As Games & Puzzles began its slide to oblivion, it suddenly appeared that the vacuum in game coverage was about to be filled. I saw on the newsstand GAMES magazine! A slick publication devoted to games. Great! I eagerly scooped up the first issue and the next and the next. I subscribed. But I came to discover that, despite the name, the magazine was mostly puzzles! Games, at least the kind of games I wanted to read and learn about, were almost an afterthought. The game review section was about the size of the Gamesview portion of Games & Puzzles and I wanted more. So, this wasn’t going to be the answer. I wanted a source for game information. I wanted game reviews. I wanted a way to get out of print games that I had heard about. Now what to do?

I continued to trade games and correspond with fellow enthusiasts which is how I met Bruce Whitehill. Bruce talked about forming an organization. Groucho Marx once said that he refused to join any group that would have him as a member. I, however, have no such compunction. I told Bruce “Count me in!” When the American Game Collectors Association started, I was one of the first members. My original membership card is #101! But the original emphasis in the organization was on antique games (the first 100 membership numbers were reserved for antique enthusiasts which is why I ended up with 101!). I was more interested in games of more recent vintage. So, now what?

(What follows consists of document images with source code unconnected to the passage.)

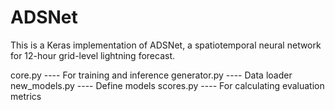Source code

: # ADSNet

This is a Keras implementation of ADSNet, a spatiotemporal neural network for 12-hour grid-level lightning forecast.

core.py       ---- For training and inference
generator.py  ---- Data loader
new_models.py ---- Define models
scores.py     ---- For calculating evaluation metrics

With the incurable optimism of someone who doesn’t know any better, I figured if it’s going to get done, then maybe I will have to do it! And so I did! I went to my first New York International Toy Fair in February 1986 and I went to see lots of game manufacturers seeking to bring their games to market. I didn’t want people to think I was just a one-man operation (which, in fact, I was) so I figured I needed a catchy name for my organization. I first thought of “Global Gamers” but there was already a company called Global Games. Too close. What else could I call the organization of a group of gamers allied together to enjoy games? Allied? Alliance? How about Gamers Alliance? And so that name was born. From that Toy Fair experience, I received my first review copies of games and played them.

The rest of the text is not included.